* TASK STATEMENT
Copy out all lines in the data below containing the string "Codecademy".

Source records
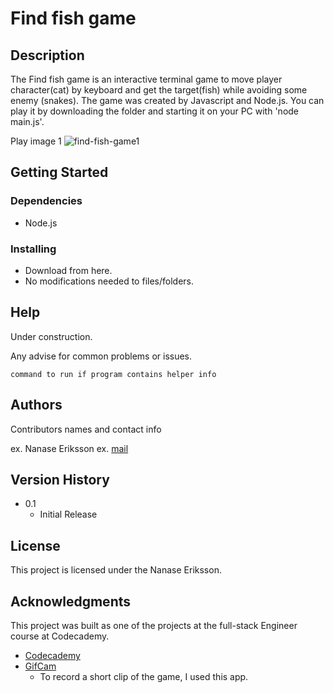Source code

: # Find fish game

## Description

The Find fish game is an interactive terminal game to move player character(cat) by keyboard and get the target(fish) while avoiding some enemy (snakes).
The game was created by Javascript and Node.js.
You can play it by downloading the folder and starting it on your PC with 'node main.js'. 

Play image 1
![find-fish-game1](https://user-images.githubusercontent.com/64364271/129478818-f75db460-c513-4422-b5f5-11ed672a9e37.gif)

## Getting Started

### Dependencies

* Node.js 

### Installing

* Download from here.
* No modifications needed to files/folders.

## Help
Under construction.

Any advise for common problems or issues.
```
command to run if program contains helper info
```

## Authors

Contributors names and contact info

ex. Nanase Eriksson
ex. [mail](nanase.forapp@gmail.com)

## Version History

<!-- * 0.2
    * Various bug fixes and optimizations
    * See [commit change]() or See [release history]() -->
* 0.1
    * Initial Release

## License

This project is licensed under the Nanase Eriksson.
<!-- License - see the LICENSE.md file for details -->

## Acknowledgments
This project was built as one of the projects at the full-stack Engineer course at Codecademy.

* [Codecademy](https://www.codecademy.com)
* [GifCam](https://gifcam.jp.uptodown.com/windows)
  * To record a short clip of the game, I used this app.
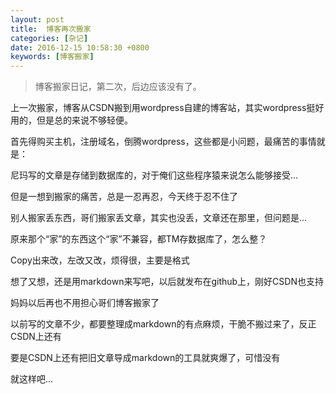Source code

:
 ```yaml
---
layout: post
title:  博客再次搬家
categories: [杂记]
date: 2016-12-15 10:58:30 +0800
keywords: [博客搬家]
---
```


>博客搬家日记，第二次，后边应该没有了。

上一次搬家，博客从CSDN搬到用wordpress自建的博客站，其实wordpress挺好用的，但是总的来说不够轻便。

首先得购买主机，注册域名，倒腾wordpress，这些都是小问题，最痛苦的事情就是：

尼玛写的文章是存储到数据库的，对于俺们这些程序猿来说怎么能够接受...

但是一想到搬家的痛苦，总是一忍再忍，今天终于忍不住了

别人搬家丢东西，哥们搬家丢文章，其实也没丢，文章还在那里，但问题是...

原来那个“家”的东西这个“家”不兼容，都TM存数据库了，怎么整？

Copy出来改，左改又改，烦得很，主要是格式

想了又想，还是用markdown来写吧，以后就发布在github上，刚好CSDN也支持

妈妈以后再也不用担心哥们博客搬家了

以前写的文章不少，都要整理成markdown的有点麻烦，干脆不搬过来了，反正CSDN上还有

要是CSDN上还有把旧文章导成markdown的工具就爽爆了，可惜没有

就这样吧...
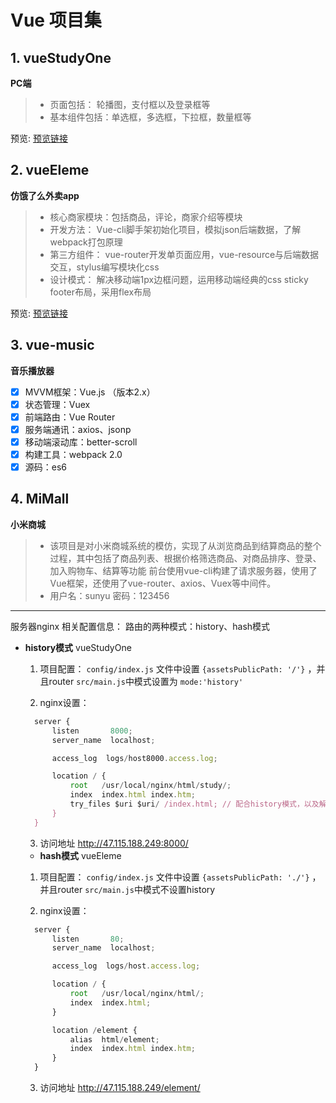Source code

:# Vue 项目集
## 1. vueStudyOne  
**PC端**  
> * 页面包括： 轮播图，支付框以及登录框等 
> * 基本组件包括：单选框，多选框，下拉框，数量框等  

预览: [预览链接]('http://47.115.188.249:8000')

## 2. vueEleme  
**仿饿了么外卖app**  
> * 核心商家模块：包括商品，评论，商家介绍等模块
> * 开发方法： Vue-cli脚手架初始化项目，模拟json后端数据，了解webpack打包原理
> * 第三方组件： vue-router开发单页面应用，vue-resource与后端数据交互，stylus编写模块化css
> * 设计模式： 解决移动端1px边框问题，运用移动端经典的css sticky footer布局，采用flex布局  

预览: [预览链接]('http://47.115.188.249/element')

## 3. vue-music  
**音乐播放器**  
- [x]  MVVM框架：Vue.js （版本2.x） 
- [x]  状态管理：Vuex
- [x]  前端路由：Vue Router
- [x]  服务端通讯：axios、jsonp
- [x]  移动端滚动库：better-scroll
- [x]  构建工具：webpack 2.0
- [x]  源码：es6

## 4. MiMall
**小米商城**
> * 该项目是对小米商城系统的模仿，实现了从浏览商品到结算商品的整个过程，其中包括了商品列表、根据价格筛选商品、对商品排序、登录、加入购物车、结算等功能 前台使用vue-cli构建了请求服务器，使用了Vue框架，还使用了vue-router、axios、Vuex等中间件。
> * 用户名：sunyu 密码：123456


------ ------ 
服务器nginx 相关配置信息：
路由的两种模式：history、hash模式
- **history模式**
  vueStudyOne 
  1. 项目配置：
    `config/index.js` 文件中设置 `{assetsPublicPath: '/'}` ，并且router `src/main.js`中模式设置为 `mode:'history'`

  2. nginx设置：
  ```js
    server {
        listen       8000;
        server_name  localhost;

        access_log  logs/host8000.access.log;

        location / {
            root   /usr/local/nginx/html/study/;
            index  index.html index.htm;
            try_files $uri $uri/ /index.html; // 配合history模式，以及解决history模式下刷新404的问题
        }
    }
  ```
  3. 访问地址
  http://47.115.188.249:8000/

  - **hash模式**
   vueEleme
  1. 项目配置：
    `config/index.js` 文件中设置 `{assetsPublicPath: './'}` ，并且router `src/main.js`中模式不设置history

  2. nginx设置：
  ```js
    server {
        listen       80;
        server_name  localhost;

        access_log  logs/host.access.log;

        location / {
            root   /usr/local/nginx/html/;
            index  index.html;
        }

        location /element {
            alias  html/element;
            index  index.html index.htm;
        }
    }
  ```
  3. 访问地址
    http://47.115.188.249/element/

* RESULT OF THE EXERCISE
This project was built as one of the projects at the full-stack Engineer course at Codecademy.
* [Codecademy](https://www.codecademy.com)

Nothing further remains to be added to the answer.